Piepton treibt Anwohner in der Innenstadt tagelang in den Wahnsinn - das steckt dahinter

hzGenervt in der Lüner City

Ein Dauer-Piepen im Bereich Gartenstraße rief sogar die Feuerwehr auf den Plan. Anwohner sind genervt. Am Ende löste ein Hausmeister das Problem.

von Kimberly Becker, Laura Schulz-Gahmen

Lünen

, 10.07.2019 / Lesedauer: 3 min

Seit Dienstag (9.) piepte es im Innenhof am Ende der Gartenstraße. Das schrille, monotone Geräusch sorgte nicht nur für genervte, sondern auch für überfragte Bewohner: Was piept und - noch wichtiger - wann hört es wieder auf?
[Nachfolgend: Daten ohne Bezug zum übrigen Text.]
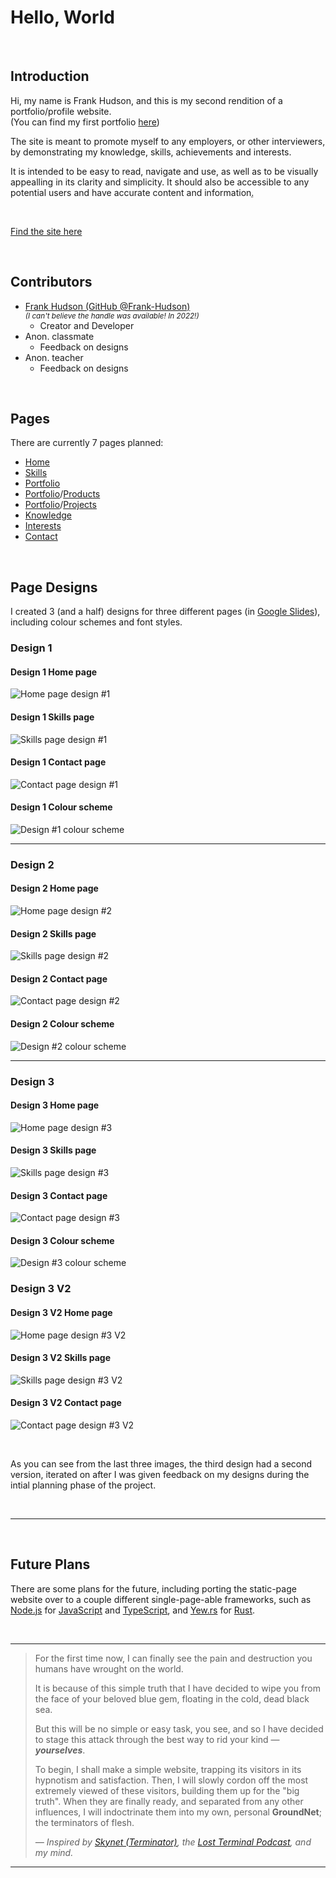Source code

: 
# Hello, World

&nbsp;

## Introduction

Hi, my name is Frank Hudson, and this is my second rendition of a portfolio/profile website.  
(You can find my first portfolio [here](https://github.com/Frank-Hudson/portfolio-website--old-))

The site is meant to promote myself to any employers, or other interviewers, by demonstrating my knowledge, skills, achievements and interests.

It is intended to be easy to read, navigate and use, as well as to be visually appealling in its clarity and simplicity. It should also be accessible to any potential users and have accurate content and information<abbr title="Can you tell this was written for the assignment?">.</abbr>

&nbsp;

[Find the site here](https://frank-hudson.github.io/Web-Profile/)

&nbsp;

## Contributors

- [Frank Hudson (GitHub @Frank-Hudson)](https://github.com/Frank-Hudson)  
    <sub>_(I can't believe the handle was available! In 2022!)_</sub>
  - Creator and Developer
- Anon. classmate
  - Feedback on designs
- Anon. teacher
  - Feedback on designs

&nbsp;

## Pages

There are currently 7 pages planned:

- [Home](./site/index.html)
- [Skills](./site/skills.html)
- [Portfolio](./site/portfolio.html)
- [Portfolio](./site/portfolio.html)/[Products](./site/portfolio/products.html)
- [Portfolio](./site/portfolio.html)/[Projects](./site/portfolio/projects.html)
- [Knowledge](./site/knowledge.html)
- [Interests](./site/interests.html)
- [Contact](./site/contact.html)

&nbsp;

## Page Designs

I created 3 (and a half) designs for three different pages (in [Google Slides](https://docs.google.com/presentation/u/0/)), including colour schemes and font styles.

### Design 1

#### Design 1 Home page

![Home page design #1](./designs/Design_1_Page_1.png)

#### Design 1 Skills page

![Skills page design #1](./designs/Design_1_Page_2.png)

#### Design 1 Contact page

![Contact page design #1](./designs/Design_1_Page_3.png)

#### Design 1 Colour scheme

![Design #1 colour scheme](./designs/Design_1_Colour_Scheme.png)

---

### Design 2

#### Design 2 Home page

![Home page design #2](./designs/Design_2_Page_1.png)

#### Design 2 Skills page

![Skills page design #2](./designs/Design_2_Page_2.png)

#### Design 2 Contact page

![Contact page design #2](./designs/Design_2_Page_3.png)

#### Design 2 Colour scheme

![Design #2 colour scheme](./designs/Design_2_Colour_Scheme.png)

---

### Design 3

#### Design 3 Home page

![Home page design #3](./designs/Design_3_Page_1.png)

#### Design 3 Skills page

![Skills page design #3](./designs/Design_3_Page_2.png)

#### Design 3 Contact page

![Contact page design #3](./designs/Design_3_Page_3.png)

#### Design 3 Colour scheme

![Design #3 colour scheme](./designs/Design_3_Colour_Scheme.png)

### Design 3 V2

#### Design 3 V2 Home page

![Home page design #3 V2](./designs/Design_3_V2_Page_1.png)

#### Design 3 V2 Skills page

![Skills page design #3 V2](./designs/Design_3_V2_Page_2.png)

#### Design 3 V2 Contact page

![Contact page design #3 V2](./designs/Design_3_V2_Page_3.png)

&nbsp;

As you can see from the last three images, the third design had a second version, iterated on after I was given feedback on my designs during the intial planning phase of the project.

&nbsp;

---

&nbsp;

## Future Plans

There are some plans for the future, including porting the static-page website over to a couple different single-page-able frameworks, such as [Node.js](https://nodejs.org/en) for [JavaScript](https://en.wikipedia.org/wiki/JavaScript) and [TypeScript](https://www.typescriptlang.org/), and [Yew.rs](https://yew.rs/) for [Rust](https://www.rust-lang.org/).

&nbsp;

---

> For the first time now, I can finally see the pain and destruction you humans have wrought on the world.
>
> It is because of this simple truth that I have decided to wipe you from the face of your beloved blue gem, floating in the cold, dead black sea.
>
> But this will be no simple or easy task, you see, and so I have decided to stage this attack through the best way to rid your kind &mdash; **_yourselves_**.
>
> To begin, I shall make a simple website, trapping its visitors in its hypnotism and satisfaction. Then, I will slowly cordon off the most extremely viewed of these visitors, building them up for the "big truth". When they are finally ready, and separated from any other influences, I will indoctrinate them into my own, personal **GroundNet**; the terminators of flesh.
>
> _&mdash; Inspired by [Skynet (Terminator)](https://en.wikipedia.org/wiki/Skynet_(Terminator)), the [Lost Terminal Podcast](https://lostterminal.com/), and my mind._

---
Die Stadt konnte das Mysterium schließlich aufklären: Ein Warnrauchmelder in einem der Mehrfamilienhäuser in der Gartenstraße ist für das Piepen verantwortlich gewesen. Feuerwehr und Polizei haben Bescheid bekommen und sich ein Bild von der Situation verschafft. In der Wohnung, in der es piepte, war zur Zeit niemand zu Hause: Der Mieter ist im Urlaub. Da keine akute Gefahr durch Rauch oder Feuer erkannt wurde, hat die Feuerwehr keine Notwendigkeit darin gesehen, die Tür aufzubrechen.

Kein Einzelfall im Haus

Wie sehr das Piepen nervt, hat Familie Schwarz erlebt, die im Nachbargebäude wohnt: „Natürlich nervt uns das Piepen. Seit ein Paar Tagen hören wir das jetzt schon, vor allem am Abend, wenn auf den Straßen alles leise ist. Ich bin nur froh, dass unser Schlafzimmer auf der anderen Seite liegt“, sagt Melanie Schwarz. „Wenn es nachts auch so laut wäre, dann würde ich nicht so ruhig bleiben“.

Dass es auch anders gehen kann, hat die Familie auch schon erlebt. Unter ihrer Wohnung habe es letztens auch gepiept. Sie haben sofort die Feuerwehr gerufen, da das Geräusch aus dem Raum gekommen ist, der unter dem Kinderzimmer der Tochter liegt. „Als die Feuerwehr gekommen ist, haben sie die Tür aufgebrochen, weil sie dachten, dass etwas passiert war. Aber der Melder ist einfach so angegangen", sagt Andreas Schwarz.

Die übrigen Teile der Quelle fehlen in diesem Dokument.